New logical plan failing with ERROR 2229: Couldn't find matching uid -1
------------------------------------------------------------------------
Key: PIG-1979
URL: https://issues.apache.org/jira/browse/PIG-1979
Project: Pig
Issue Type: Bug
Components: impl
Affects Versions: 0.8.0, 0.9.0
Reporter: Vivek Padmanabhan
The below is my script
{code}
register myudf.jar;
c01 = LOAD 'input' USING org.test.MyTableLoader('');
c02 = FILTER c01 BY result == 'OK' AND formatted IS NOT NULL AND formatted
!= '' ;
c03 = FOREACH c02 GENERATE url, formatted, FLATTEN(usage);
c04 = FOREACH c03 GENERATE usage::domain AS domain, url, formatted;
doc_001 = FOREACH c04 GENERATE domain,url, FLATTEN(MyExtractor(formatted)) AS
category;
doc_004_1 = GROUP doc_001 BY (domain,url);
doc_005 = FOREACH doc_004_1 GENERATE group.domain as domain, group.url as url,
doc_001.category as category;
STORE doc_005 INTO 'out_final' USING PigStorage();
review1 = FOREACH c04 GENERATE domain,url, MyExtractor(formatted) AS rev;
review2 = FILTER review1 BY SIZE(rev)>0;
joinresult = JOIN review2 by (domain,url), doc_005 by (domain,url);
finalresult = FOREACH joinresult GENERATE doc_005::category;
STORE finalresult INTO 'out_final' using PigStorage();
{code}
The script is failing in building the plan, while applying for logical
optimization rule for AddForEach.
ERROR org.apache.pig.tools.grunt.Grunt - ERROR 2229: Couldn't find matching uid
-1 for project (Name: Project Type: bytearray Uid: 106 Input: 0 Column: 5)

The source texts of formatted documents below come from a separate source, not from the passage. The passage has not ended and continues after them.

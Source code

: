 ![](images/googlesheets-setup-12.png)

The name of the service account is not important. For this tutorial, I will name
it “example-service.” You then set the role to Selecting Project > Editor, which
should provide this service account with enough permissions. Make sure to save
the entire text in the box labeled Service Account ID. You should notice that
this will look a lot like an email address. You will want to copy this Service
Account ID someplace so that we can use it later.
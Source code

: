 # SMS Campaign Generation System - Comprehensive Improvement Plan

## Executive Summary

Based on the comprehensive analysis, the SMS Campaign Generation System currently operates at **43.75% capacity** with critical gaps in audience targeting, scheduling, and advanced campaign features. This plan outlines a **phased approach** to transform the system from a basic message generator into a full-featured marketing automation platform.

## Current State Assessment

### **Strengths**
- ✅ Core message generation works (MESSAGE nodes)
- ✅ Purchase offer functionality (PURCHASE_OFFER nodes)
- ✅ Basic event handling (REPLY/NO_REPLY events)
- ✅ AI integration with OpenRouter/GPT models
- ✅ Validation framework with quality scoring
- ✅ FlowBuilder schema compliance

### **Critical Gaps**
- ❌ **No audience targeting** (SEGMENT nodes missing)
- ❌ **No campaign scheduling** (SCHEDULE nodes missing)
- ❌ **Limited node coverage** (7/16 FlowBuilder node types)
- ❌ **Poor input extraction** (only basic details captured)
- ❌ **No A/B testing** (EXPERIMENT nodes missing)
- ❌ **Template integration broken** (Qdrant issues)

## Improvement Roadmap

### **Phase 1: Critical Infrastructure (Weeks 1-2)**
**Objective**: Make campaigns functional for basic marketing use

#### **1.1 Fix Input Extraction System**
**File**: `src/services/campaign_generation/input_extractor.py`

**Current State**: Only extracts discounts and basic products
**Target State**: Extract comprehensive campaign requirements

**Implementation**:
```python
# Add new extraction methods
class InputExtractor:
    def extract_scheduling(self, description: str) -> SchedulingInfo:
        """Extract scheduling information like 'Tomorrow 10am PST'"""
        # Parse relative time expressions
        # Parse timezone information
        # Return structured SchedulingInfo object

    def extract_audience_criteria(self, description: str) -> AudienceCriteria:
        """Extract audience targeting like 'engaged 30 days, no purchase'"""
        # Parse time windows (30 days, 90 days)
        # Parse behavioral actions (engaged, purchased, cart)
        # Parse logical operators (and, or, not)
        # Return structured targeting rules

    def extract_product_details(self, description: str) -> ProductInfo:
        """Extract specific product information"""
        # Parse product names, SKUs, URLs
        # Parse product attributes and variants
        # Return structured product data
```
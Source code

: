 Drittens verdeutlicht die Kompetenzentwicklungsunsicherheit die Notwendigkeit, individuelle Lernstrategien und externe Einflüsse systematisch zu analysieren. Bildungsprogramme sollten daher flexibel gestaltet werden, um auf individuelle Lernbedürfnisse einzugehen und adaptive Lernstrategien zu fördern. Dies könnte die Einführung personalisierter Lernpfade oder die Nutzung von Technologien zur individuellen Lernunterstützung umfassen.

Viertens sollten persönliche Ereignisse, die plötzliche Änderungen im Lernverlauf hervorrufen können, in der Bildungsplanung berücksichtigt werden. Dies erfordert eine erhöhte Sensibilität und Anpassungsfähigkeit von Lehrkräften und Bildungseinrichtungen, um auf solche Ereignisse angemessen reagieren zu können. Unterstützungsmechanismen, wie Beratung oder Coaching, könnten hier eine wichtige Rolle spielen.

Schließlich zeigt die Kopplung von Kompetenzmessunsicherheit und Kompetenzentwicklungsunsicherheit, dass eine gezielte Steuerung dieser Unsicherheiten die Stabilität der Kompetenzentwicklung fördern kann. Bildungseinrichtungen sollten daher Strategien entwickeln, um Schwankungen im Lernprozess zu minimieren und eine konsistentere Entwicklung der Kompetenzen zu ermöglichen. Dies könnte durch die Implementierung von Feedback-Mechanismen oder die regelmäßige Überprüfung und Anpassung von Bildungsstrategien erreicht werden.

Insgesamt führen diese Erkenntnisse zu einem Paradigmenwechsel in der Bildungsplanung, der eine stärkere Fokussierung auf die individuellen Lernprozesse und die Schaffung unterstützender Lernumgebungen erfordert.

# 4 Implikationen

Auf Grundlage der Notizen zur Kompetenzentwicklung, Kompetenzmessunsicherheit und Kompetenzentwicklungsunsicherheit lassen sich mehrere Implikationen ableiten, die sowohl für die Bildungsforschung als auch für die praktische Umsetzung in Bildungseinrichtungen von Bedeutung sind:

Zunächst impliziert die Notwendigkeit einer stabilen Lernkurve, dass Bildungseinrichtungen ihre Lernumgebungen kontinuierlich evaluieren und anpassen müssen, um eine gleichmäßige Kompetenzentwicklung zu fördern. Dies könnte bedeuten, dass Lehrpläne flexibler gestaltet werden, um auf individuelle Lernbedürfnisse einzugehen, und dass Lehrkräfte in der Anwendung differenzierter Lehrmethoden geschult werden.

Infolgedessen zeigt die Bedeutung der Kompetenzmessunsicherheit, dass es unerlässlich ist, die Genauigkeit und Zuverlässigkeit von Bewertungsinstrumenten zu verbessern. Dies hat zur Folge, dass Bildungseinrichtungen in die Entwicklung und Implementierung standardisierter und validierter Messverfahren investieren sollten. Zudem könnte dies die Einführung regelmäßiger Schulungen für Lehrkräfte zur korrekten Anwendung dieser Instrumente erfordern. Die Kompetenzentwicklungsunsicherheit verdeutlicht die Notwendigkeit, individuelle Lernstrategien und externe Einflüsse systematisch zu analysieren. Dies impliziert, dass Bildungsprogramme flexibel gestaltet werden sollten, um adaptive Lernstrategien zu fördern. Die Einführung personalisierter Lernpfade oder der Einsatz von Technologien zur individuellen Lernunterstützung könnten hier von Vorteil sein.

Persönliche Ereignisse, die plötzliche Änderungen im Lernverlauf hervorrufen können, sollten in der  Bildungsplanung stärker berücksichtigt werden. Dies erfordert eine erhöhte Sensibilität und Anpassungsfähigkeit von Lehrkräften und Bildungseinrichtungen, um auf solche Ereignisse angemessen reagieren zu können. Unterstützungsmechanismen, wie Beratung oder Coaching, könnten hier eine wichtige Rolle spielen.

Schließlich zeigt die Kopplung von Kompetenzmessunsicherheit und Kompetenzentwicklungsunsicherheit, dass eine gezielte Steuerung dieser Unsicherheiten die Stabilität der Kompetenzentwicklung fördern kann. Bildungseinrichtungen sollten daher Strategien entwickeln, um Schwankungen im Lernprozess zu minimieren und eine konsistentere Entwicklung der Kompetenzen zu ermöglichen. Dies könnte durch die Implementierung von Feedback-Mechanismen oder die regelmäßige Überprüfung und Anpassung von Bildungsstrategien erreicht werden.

The problem is happening when I try to include doc_005::category in the
projection for relation finalresult. This is field is orginated from the udf
org.vivek.udfs.MyExtractor (source given below).
{code}
import java.io.IOException;
import org.apache.pig.EvalFunc;
import org.apache.pig.data.*;
import org.apache.pig.impl.logicalLayer.FrontendException;
import org.apache.pig.impl.logicalLayer.schema.Schema;
import org.apache.pig.impl.logicalLayer.schema.Schema.FieldSchema;
public class MyExtractor extends EvalFunc<DataBag>
{
@Override
public Schema outputSchema(Schema arg0) {
try {
return Schema.generateNestedSchema(DataType.BAG,
DataType.CHARARRAY);
} catch (FrontendException e) {
System.err.println("Error while generating schema. "+e);
return new Schema(new FieldSchema(null, DataType.BAG));
}
}
@Override
public DataBag exec(Tuple inputTuple)
throws IOException
{
try {
Tuple tp2 = TupleFactory.getInstance().newTuple(1);
tp2.set(0, (inputTuple.get(0).toString()+inputTuple.hashCode()));
DataBag retBag = BagFactory.getInstance().newDefaultBag();
retBag.add(tp2);
return retBag;
}
catch (Exception e) {
throw new IOException(" Caught exception", e);
}
}
}
{code}
The script goes through fine if I disable AddForEach rule by -t AddForEach
--
This message is automatically generated by JIRA.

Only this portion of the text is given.